Segment Start: Study material
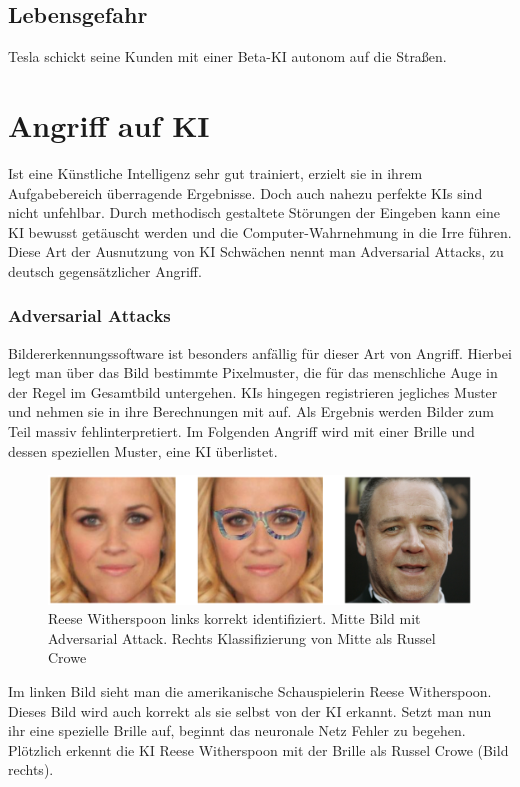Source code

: \documentclass[12pt,oneside,a4paper,parskip]{scrbook}
\begin{document}
\subsection{Lebensgefahr}
Tesla schickt seine Kunden mit einer Beta-KI autonom auf die Straßen.
\section{Angriff auf KI}
Ist eine Künstliche Intelligenz sehr gut trainiert, erzielt sie in ihrem Aufgabebereich überragende Ergebnisse. Doch auch nahezu perfekte KIs sind nicht unfehlbar. Durch methodisch gestaltete Störungen der Eingeben kann eine KI bewusst getäuscht werden und die Computer-Wahrnehmung in die Irre führen. Diese Art der Ausnutzung von KI Schwächen nennt man Adversarial Attacks, zu deutsch gegensätzlicher Angriff.
\subsubsection{Adversarial Attacks}
Bildererkennungssoftware ist besonders anfällig für dieser Art von Angriff. Hierbei legt man über das Bild bestimmte Pixelmuster, die für das menschliche Auge in der Regel im Gesamtbild untergehen. KIs hingegen registrieren jegliches Muster und nehmen sie in ihre Berechnungen mit auf. Als Ergebnis werden Bilder zum Teil massiv fehlinterpretiert.
Im Folgenden Angriff wird mit einer Brille und dessen speziellen Muster, eine KI überlistet.
\label{section:BrilleAttack}
\begin{figure}[h]
	\begin{center}
		\includegraphics[width=15cm]{Bilder/Brille_Adversarial_Attack.png}
		\caption{Reese Witherspoon links korrekt identifiziert. Mitte Bild mit Adversarial Attack. Rechts Klassifizierung von Mitte als Russel Crowe}
		\label{fig:BrilleAttack}
	\end{center}
\end{figure}
Im linken Bild sieht man die amerikanische Schauspielerin Reese Witherspoon. Dieses Bild wird auch korrekt als sie selbst von der KI erkannt. Setzt man nun ihr eine spezielle Brille auf, beginnt das neuronale Netz Fehler zu begehen. Plötzlich erkennt die KI Reese Witherspoon mit der Brille als Russel Crowe (Bild rechts).
\end{document}
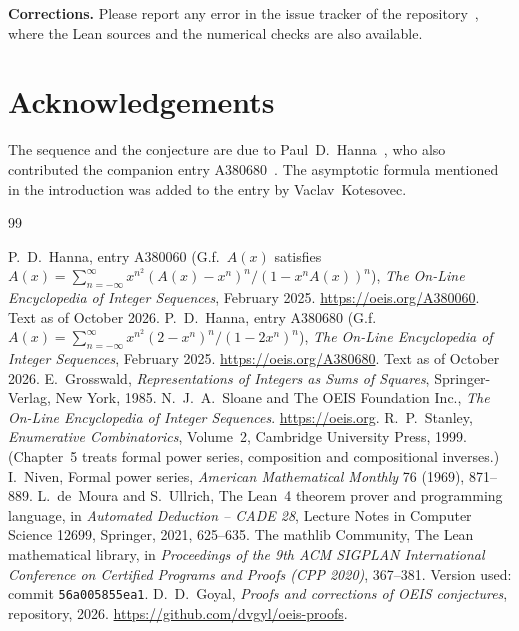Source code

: \documentclass[11pt,a4paper]{article}
\theoremstyle{definition}
\theoremstyle{remark}
\newcommand{\para}[1]{\par\medskip\noindent\textbf{#1}\enspace}
\begin{document}
\para{Corrections.} Please report any error in the issue tracker of the repository~\cite{repo}, where the Lean sources and the numerical checks are also
available.

\section*{Acknowledgements}
The sequence and the conjecture are due to Paul~D.~Hanna~\cite{oeis}, who also contributed the companion entry
A380680~\cite{oeisother}. The asymptotic formula mentioned in the introduction was added to the entry by
Vaclav~Kotesovec.

\begin{thebibliography}{99}\small
\raggedright
{} P.~D.~Hanna, entry A380060 (G.f.\ $A(x)$ satisfies $A(x)=\sum_{n=-\infty}^{\infty}x^{n^2}(A(x)-x^n)^n/(1-x^nA(x))^n$), \emph{The On-Line Encyclopedia of Integer Sequences}, February 2025. \url{https://oeis.org/A380060}. Text as of October 2026.
 P.~D.~Hanna, entry A380680 (G.f.\ $A(x)=\sum_{n=-\infty}^{\infty}x^{n^2}(2-x^n)^n/(1-2x^n)^n$), \emph{The On-Line Encyclopedia of Integer Sequences}, February 2025. \url{https://oeis.org/A380680}. Text as of October 2026.
 E.~Grosswald, \emph{Representations of Integers as Sums of Squares}, Springer-Verlag, New York, 1985.
 N.~J.~A.~Sloane and The OEIS Foundation Inc., \emph{The On-Line Encyclopedia of Integer Sequences}. \url{https://oeis.org}.
 R.~P.~Stanley, \emph{Enumerative Combinatorics}, Volume~2, Cambridge University Press, 1999. (Chapter~5 treats formal power series, composition and compositional inverses.)
 I.~Niven, Formal power series, \emph{American Mathematical Monthly} 76 (1969), 871--889.
 L.~de~Moura and S.~Ullrich, The Lean~4 theorem prover and programming language, in \emph{Automated Deduction -- CADE 28}, Lecture Notes in Computer Science 12699, Springer, 2021, 625--635.
 The mathlib Community, The Lean mathematical library, in \emph{Proceedings of the 9th ACM SIGPLAN International Conference on Certified Programs and Proofs (CPP 2020)}, 367--381. Version used: commit \texttt{56a005855ea1}.
 D.~D.~Goyal, \emph{Proofs and corrections of OEIS conjectures}, repository, 2026. \url{https://github.com/dvgyl/oeis-proofs}.
\end{thebibliography}
\end{document}

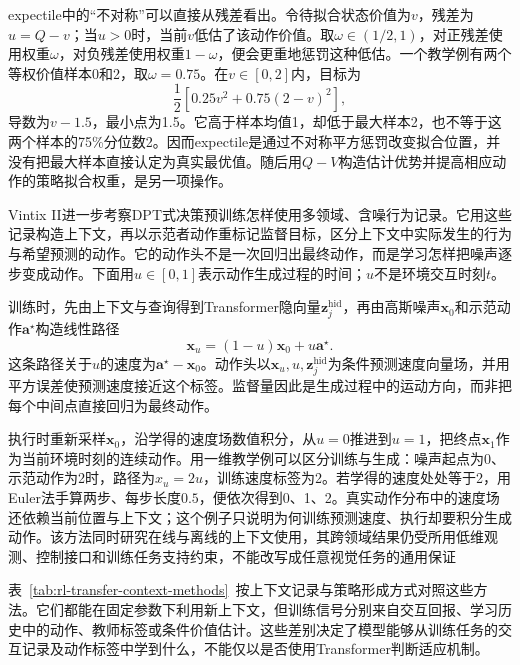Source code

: expectile中的“不对称”可以直接从残差看出。令待拟合状态价值为$v$，残差为$u=Q-v$；当$u>0$时，当前$v$低估了该动作价值。取$\omega\in(1/2,1)$，对正残差使用权重$\omega$，对负残差使用权重$1-\omega$，便会更重地惩罚这种低估。一个教学例有两个等权价值样本0和2，取$\omega=0.75$。在$v\in[0,2]$内，目标为
\[
  \frac12\left[0.25v^2+0.75(2-v)^2\right],
\]
导数为$v-1.5$，最小点为1.5。它高于样本均值1，却低于最大样本2，也不等于这两个样本的75\%分位数2。因而expectile是通过不对称平方惩罚改变拟合位置，并没有把最大样本直接认定为真实最优值。随后用$Q-V$构造估计优势并提高相应动作的策略拟合权重，是另一项操作。

Vintix II进一步考察DPT式决策预训练怎样使用多领域、含噪行为记录。它用这些记录构造上下文，再以示范者动作重标记监督目标，区分上下文中实际发生的行为与希望预测的动作。它的动作头不是一次回归出最终动作，而是学习怎样把噪声逐步变成动作。下面用$u\in[0,1]$表示动作生成过程的时间；$u$不是环境交互时刻$t$。

训练时，先由上下文与查询得到Transformer隐向量$\bm z_j^{\mathrm{hid}}$，再由高斯噪声$\bm x_0$和示范动作$\bm a^\star$构造线性路径
\[
  \bm x_u=(1-u)\bm x_0+u\bm a^\star.
\]
这条路径关于$u$的速度为$\bm a^\star-\bm x_0$。动作头以$\bm x_u,u,\bm z_j^{\mathrm{hid}}$为条件预测速度向量场，并用平方误差使预测速度接近这个标签。监督量因此是生成过程中的运动方向，而非把每个中间点直接回归为最终动作。

\begin{samepage}
执行时重新采样$\bm x_0$，沿学得的速度场数值积分，从$u=0$推进到$u=1$，把终点$\bm x_1$作为当前环境时刻的连续动作。用一维教学例可以区分训练与生成：噪声起点为0、示范动作为2时，路径为$x_u=2u$，训练速度标签为2。若学得的速度处处等于2，用Euler法手算两步、每步长度$0.5$，便依次得到0、1、2。真实动作分布中的速度场还依赖当前位置与上下文；这个例子只说明为何训练预测速度、执行却要积分生成动作。该方法同时研究在线与离线的上下文使用，其跨领域结果仍受所用低维观测、控制接口和训练任务支持约束，不能改写成任意视觉任务的通用保证
\par
\end{samepage}

表~\ref{tab:rl-transfer-context-methods}~按上下文记录与策略形成方式对照这些方法。它们都能在固定参数下利用新上下文，但训练信号分别来自交互回报、学习历史中的动作、教师标签或条件价值估计。这些差别决定了模型能够从训练任务的交互记录及动作标签中学到什么，不能仅以是否使用Transformer判断适应机制。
Segment End: Study material
**Assignment:** Across all the lines above, repeat the wording exactly and omit the pictures.

**Problem solution:**
Source code

: \documentclass[12pt,oneside,a4paper,parskip]{scrbook}
\begin{document}
\subsection{Lebensgefahr}
Tesla schickt seine Kunden mit einer Beta-KI autonom auf die Straßen.
\section{Angriff auf KI}
Ist eine Künstliche Intelligenz sehr gut trainiert, erzielt sie in ihrem Aufgabebereich überragende Ergebnisse. Doch auch nahezu perfekte KIs sind nicht unfehlbar. Durch methodisch gestaltete Störungen der Eingeben kann eine KI bewusst getäuscht werden und die Computer-Wahrnehmung in die Irre führen. Diese Art der Ausnutzung von KI Schwächen nennt man Adversarial Attacks, zu deutsch gegensätzlicher Angriff.
\subsubsection{Adversarial Attacks}
Bildererkennungssoftware ist besonders anfällig für dieser Art von Angriff. Hierbei legt man über das Bild bestimmte Pixelmuster, die für das menschliche Auge in der Regel im Gesamtbild untergehen. KIs hingegen registrieren jegliches Muster und nehmen sie in ihre Berechnungen mit auf. Als Ergebnis werden Bilder zum Teil massiv fehlinterpretiert.
Im Folgenden Angriff wird mit einer Brille und dessen speziellen Muster, eine KI überlistet.
\label{section:BrilleAttack}
\begin{figure}[h]
	\begin{center}
		\includegraphics[width=15cm]{Bilder/Brille_Adversarial_Attack.png}
		\caption{Reese Witherspoon links korrekt identifiziert. Mitte Bild mit Adversarial Attack. Rechts Klassifizierung von Mitte als Russel Crowe}
		\label{fig:BrilleAttack}
	\end{center}
\end{figure}
Im linken Bild sieht man die amerikanische Schauspielerin Reese Witherspoon. Dieses Bild wird auch korrekt als sie selbst von der KI erkannt. Setzt man nun ihr eine spezielle Brille auf, beginnt das neuronale Netz Fehler zu begehen. Plötzlich erkennt die KI Reese Witherspoon mit der Brille als Russel Crowe (Bild rechts).
\end{document}
Source code

: \documentclass[11pt,a4paper]{article}
\theoremstyle{definition}
\theoremstyle{remark}
\newcommand{\para}[1]{\par\medskip\noindent\textbf{#1}\enspace}
\begin{document}
\para{Corrections.} Please report any error in the issue tracker of the repository~\cite{repo}, where the Lean sources and the numerical checks are also
available.

\section*{Acknowledgements}
The sequence and the conjecture are due to Paul~D.~Hanna~\cite{oeis}, who also contributed the companion entry
A380680~\cite{oeisother}. The asymptotic formula mentioned in the introduction was added to the entry by
Vaclav~Kotesovec.

\begin{thebibliography}{99}\small
\raggedright
{} P.~D.~Hanna, entry A380060 (G.f.\ $A(x)$ satisfies $A(x)=\sum_{n=-\infty}^{\infty}x^{n^2}(A(x)-x^n)^n/(1-x^nA(x))^n$), \emph{The On-Line Encyclopedia of Integer Sequences}, February 2025. \url{https://oeis.org/A380060}. Text as of October 2026.
 P.~D.~Hanna, entry A380680 (G.f.\ $A(x)=\sum_{n=-\infty}^{\infty}x^{n^2}(2-x^n)^n/(1-2x^n)^n$), \emph{The On-Line Encyclopedia of Integer Sequences}, February 2025. \url{https://oeis.org/A380680}. Text as of October 2026.
 E.~Grosswald, \emph{Representations of Integers as Sums of Squares}, Springer-Verlag, New York, 1985.
 N.~J.~A.~Sloane and The OEIS Foundation Inc., \emph{The On-Line Encyclopedia of Integer Sequences}. \url{https://oeis.org}.
 R.~P.~Stanley, \emph{Enumerative Combinatorics}, Volume~2, Cambridge University Press, 1999. (Chapter~5 treats formal power series, composition and compositional inverses.)
 I.~Niven, Formal power series, \emph{American Mathematical Monthly} 76 (1969), 871--889.
 L.~de~Moura and S.~Ullrich, The Lean~4 theorem prover and programming language, in \emph{Automated Deduction -- CADE 28}, Lecture Notes in Computer Science 12699, Springer, 2021, 625--635.
 The mathlib Community, The Lean mathematical library, in \emph{Proceedings of the 9th ACM SIGPLAN International Conference on Certified Programs and Proofs (CPP 2020)}, 367--381. Version used: commit \texttt{56a005855ea1}.
 D.~D.~Goyal, \emph{Proofs and corrections of OEIS conjectures}, repository, 2026. \url{https://github.com/dvgyl/oeis-proofs}.
\end{thebibliography}
\end{document}

Source code

: expectile中的“不对称”可以直接从残差看出。令待拟合状态价值为$v$，残差为$u=Q-v$；当$u>0$时，当前$v$低估了该动作价值。取$\omega\in(1/2,1)$，对正残差使用权重$\omega$，对负残差使用权重$1-\omega$，便会更重地惩罚这种低估。一个教学例有两个等权价值样本0和2，取$\omega=0.75$。在$v\in[0,2]$内，目标为
\[
  \frac12\left[0.25v^2+0.75(2-v)^2\right],
\]
导数为$v-1.5$，最小点为1.5。它高于样本均值1，却低于最大样本2，也不等于这两个样本的75\%分位数2。因而expectile是通过不对称平方惩罚改变拟合位置，并没有把最大样本直接认定为真实最优值。随后用$Q-V$构造估计优势并提高相应动作的策略拟合权重，是另一项操作。

Vintix II进一步考察DPT式决策预训练怎样使用多领域、含噪行为记录。它用这些记录构造上下文，再以示范者动作重标记监督目标，区分上下文中实际发生的行为与希望预测的动作。它的动作头不是一次回归出最终动作，而是学习怎样把噪声逐步变成动作。下面用$u\in[0,1]$表示动作生成过程的时间；$u$不是环境交互时刻$t$。

训练时，先由上下文与查询得到Transformer隐向量$\bm z_j^{\mathrm{hid}}$，再由高斯噪声$\bm x_0$和示范动作$\bm a^\star$构造线性路径
\[
  \bm x_u=(1-u)\bm x_0+u\bm a^\star.
\]
这条路径关于$u$的速度为$\bm a^\star-\bm x_0$。动作头以$\bm x_u,u,\bm z_j^{\mathrm{hid}}$为条件预测速度向量场，并用平方误差使预测速度接近这个标签。监督量因此是生成过程中的运动方向，而非把每个中间点直接回归为最终动作。

\begin{samepage}
执行时重新采样$\bm x_0$，沿学得的速度场数值积分，从$u=0$推进到$u=1$，把终点$\bm x_1$作为当前环境时刻的连续动作。用一维教学例可以区分训练与生成：噪声起点为0、示范动作为2时，路径为$x_u=2u$，训练速度标签为2。若学得的速度处处等于2，用Euler法手算两步、每步长度$0.5$，便依次得到0、1、2。真实动作分布中的速度场还依赖当前位置与上下文；这个例子只说明为何训练预测速度、执行却要积分生成动作。该方法同时研究在线与离线的上下文使用，其跨领域结果仍受所用低维观测、控制接口和训练任务支持约束，不能改写成任意视觉任务的通用保证
\par
\end{samepage}

表~\ref{tab:rl-transfer-context-methods}~按上下文记录与策略形成方式对照这些方法。它们都能在固定参数下利用新上下文，但训练信号分别来自交互回报、学习历史中的动作、教师标签或条件价值估计。这些差别决定了模型能够从训练任务的交互记录及动作标签中学到什么，不能仅以是否使用Transformer判断适应机制。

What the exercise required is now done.